DATA EXTRACT —
════

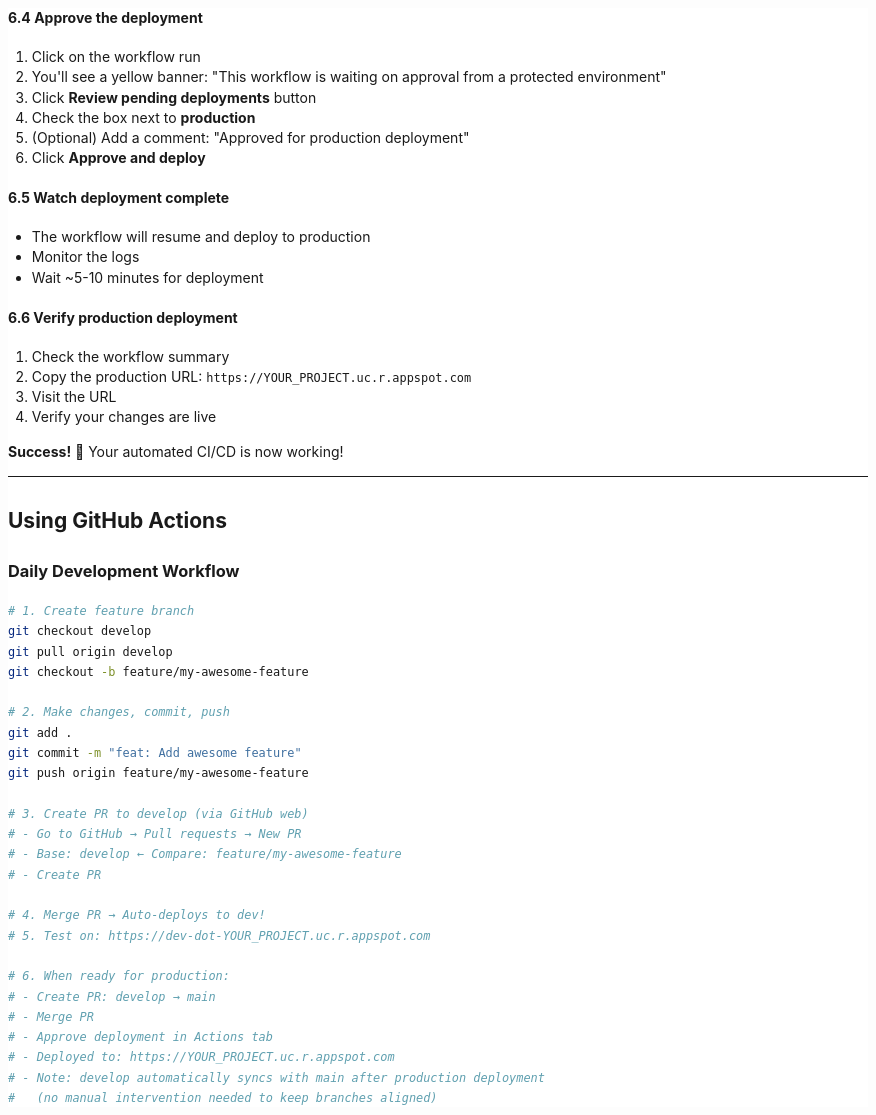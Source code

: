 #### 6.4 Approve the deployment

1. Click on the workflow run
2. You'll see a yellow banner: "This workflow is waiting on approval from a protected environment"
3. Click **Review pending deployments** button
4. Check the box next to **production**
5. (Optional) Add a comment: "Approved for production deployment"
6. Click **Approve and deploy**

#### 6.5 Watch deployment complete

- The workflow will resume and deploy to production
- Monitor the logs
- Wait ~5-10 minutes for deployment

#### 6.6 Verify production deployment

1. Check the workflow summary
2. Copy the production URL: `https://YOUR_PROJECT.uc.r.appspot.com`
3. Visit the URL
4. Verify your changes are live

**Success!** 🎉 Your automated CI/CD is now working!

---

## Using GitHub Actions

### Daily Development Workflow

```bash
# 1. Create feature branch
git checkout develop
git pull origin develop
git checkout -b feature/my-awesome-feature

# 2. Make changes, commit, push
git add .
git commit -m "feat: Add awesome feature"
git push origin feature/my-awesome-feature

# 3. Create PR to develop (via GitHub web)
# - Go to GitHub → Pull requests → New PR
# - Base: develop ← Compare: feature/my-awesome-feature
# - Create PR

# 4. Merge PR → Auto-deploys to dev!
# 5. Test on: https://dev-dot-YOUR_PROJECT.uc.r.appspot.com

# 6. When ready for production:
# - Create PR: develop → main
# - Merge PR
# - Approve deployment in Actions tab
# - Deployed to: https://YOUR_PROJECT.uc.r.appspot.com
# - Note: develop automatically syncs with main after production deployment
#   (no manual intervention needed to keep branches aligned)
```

════

TRY IT — Find each line in the data above with the word "origin", then copy it.

RESPONSE BELOW —
git pull origin develop
git push origin feature/my-awesome-feature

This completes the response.